● **Work instructions**
Copy the entries exactly. Leave nothing out and add nothing.

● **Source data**
▶
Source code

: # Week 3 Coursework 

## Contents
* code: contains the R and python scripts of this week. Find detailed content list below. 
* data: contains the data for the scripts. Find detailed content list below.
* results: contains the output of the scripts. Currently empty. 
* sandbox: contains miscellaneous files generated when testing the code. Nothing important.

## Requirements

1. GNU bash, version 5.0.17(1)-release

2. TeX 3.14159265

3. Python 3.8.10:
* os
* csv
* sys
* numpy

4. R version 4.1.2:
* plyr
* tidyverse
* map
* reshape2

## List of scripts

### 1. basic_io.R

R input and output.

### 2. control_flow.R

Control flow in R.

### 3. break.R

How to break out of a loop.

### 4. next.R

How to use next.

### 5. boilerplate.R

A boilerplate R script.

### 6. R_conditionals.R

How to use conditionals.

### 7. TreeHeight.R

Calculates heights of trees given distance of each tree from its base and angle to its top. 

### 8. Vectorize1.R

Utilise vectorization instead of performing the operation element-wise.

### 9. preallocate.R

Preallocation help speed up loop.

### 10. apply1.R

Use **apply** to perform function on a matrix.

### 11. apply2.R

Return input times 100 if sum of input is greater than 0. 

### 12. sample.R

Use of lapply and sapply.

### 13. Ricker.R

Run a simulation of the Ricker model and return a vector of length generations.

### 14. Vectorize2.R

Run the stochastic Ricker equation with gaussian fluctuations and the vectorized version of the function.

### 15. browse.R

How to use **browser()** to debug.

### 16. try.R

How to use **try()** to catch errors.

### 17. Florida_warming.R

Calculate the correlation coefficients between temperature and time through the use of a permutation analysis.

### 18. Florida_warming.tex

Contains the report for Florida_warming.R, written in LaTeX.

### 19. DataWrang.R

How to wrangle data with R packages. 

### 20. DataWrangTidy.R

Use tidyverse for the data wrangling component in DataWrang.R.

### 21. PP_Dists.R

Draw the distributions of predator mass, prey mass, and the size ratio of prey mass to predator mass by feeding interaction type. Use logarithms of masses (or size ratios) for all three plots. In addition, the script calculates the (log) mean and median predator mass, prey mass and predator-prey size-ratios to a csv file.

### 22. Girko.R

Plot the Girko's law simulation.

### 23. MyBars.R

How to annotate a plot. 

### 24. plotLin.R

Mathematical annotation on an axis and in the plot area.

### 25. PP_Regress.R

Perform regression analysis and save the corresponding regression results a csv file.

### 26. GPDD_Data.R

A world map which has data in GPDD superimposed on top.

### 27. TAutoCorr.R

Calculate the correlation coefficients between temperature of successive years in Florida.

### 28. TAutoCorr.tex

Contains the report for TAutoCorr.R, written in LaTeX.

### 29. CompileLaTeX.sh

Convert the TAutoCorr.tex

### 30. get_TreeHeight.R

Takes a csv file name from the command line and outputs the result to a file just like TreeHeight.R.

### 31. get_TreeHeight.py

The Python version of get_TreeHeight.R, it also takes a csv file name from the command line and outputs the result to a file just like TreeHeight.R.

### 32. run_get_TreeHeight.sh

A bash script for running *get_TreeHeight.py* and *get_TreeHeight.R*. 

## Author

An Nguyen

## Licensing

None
◀
● **Response to the exercise**
Source code

: # Week 3 Coursework 

## Contents
* code: contains the R and python scripts of this week. Find detailed content list below. 
* data: contains the data for the scripts. Find detailed content list below.
* results: contains the output of the scripts. Currently empty. 
* sandbox: contains miscellaneous files generated when testing the code. Nothing important.

## Requirements

1. GNU bash, version 5.0.17(1)-release

2. TeX 3.14159265

3. Python 3.8.10:
* os
* csv
* sys
* numpy

4. R version 4.1.2:
* plyr
* tidyverse
* map
* reshape2

## List of scripts

### 1. basic_io.R

R input and output.

### 2. control_flow.R

Control flow in R.

### 3. break.R

How to break out of a loop.

### 4. next.R

How to use next.

### 5. boilerplate.R

A boilerplate R script.

### 6. R_conditionals.R

How to use conditionals.

### 7. TreeHeight.R

Calculates heights of trees given distance of each tree from its base and angle to its top. 

### 8. Vectorize1.R

Utilise vectorization instead of performing the operation element-wise.

### 9. preallocate.R

Preallocation help speed up loop.

### 10. apply1.R

Use **apply** to perform function on a matrix.

### 11. apply2.R

Return input times 100 if sum of input is greater than 0. 

### 12. sample.R

Use of lapply and sapply.

### 13. Ricker.R

Run a simulation of the Ricker model and return a vector of length generations.

### 14. Vectorize2.R

Run the stochastic Ricker equation with gaussian fluctuations and the vectorized version of the function.

### 15. browse.R

How to use **browser()** to debug.

### 16. try.R

How to use **try()** to catch errors.

### 17. Florida_warming.R

Calculate the correlation coefficients between temperature and time through the use of a permutation analysis.

### 18. Florida_warming.tex

Contains the report for Florida_warming.R, written in LaTeX.

### 19. DataWrang.R

How to wrangle data with R packages. 

### 20. DataWrangTidy.R

Use tidyverse for the data wrangling component in DataWrang.R.

### 21. PP_Dists.R

Draw the distributions of predator mass, prey mass, and the size ratio of prey mass to predator mass by feeding interaction type. Use logarithms of masses (or size ratios) for all three plots. In addition, the script calculates the (log) mean and median predator mass, prey mass and predator-prey size-ratios to a csv file.

### 22. Girko.R

Plot the Girko's law simulation.

### 23. MyBars.R

How to annotate a plot. 

### 24. plotLin.R

Mathematical annotation on an axis and in the plot area.

### 25. PP_Regress.R

Perform regression analysis and save the corresponding regression results a csv file.

### 26. GPDD_Data.R

A world map which has data in GPDD superimposed on top.

### 27. TAutoCorr.R

Calculate the correlation coefficients between temperature of successive years in Florida.

### 28. TAutoCorr.tex

Contains the report for TAutoCorr.R, written in LaTeX.

### 29. CompileLaTeX.sh

Convert the TAutoCorr.tex

### 30. get_TreeHeight.R

Takes a csv file name from the command line and outputs the result to a file just like TreeHeight.R.

### 31. get_TreeHeight.py

The Python version of get_TreeHeight.R, it also takes a csv file name from the command line and outputs the result to a file just like TreeHeight.R.

### 32. run_get_TreeHeight.sh

A bash script for running *get_TreeHeight.py* and *get_TreeHeight.R*. 

## Author

An Nguyen

## Licensing

None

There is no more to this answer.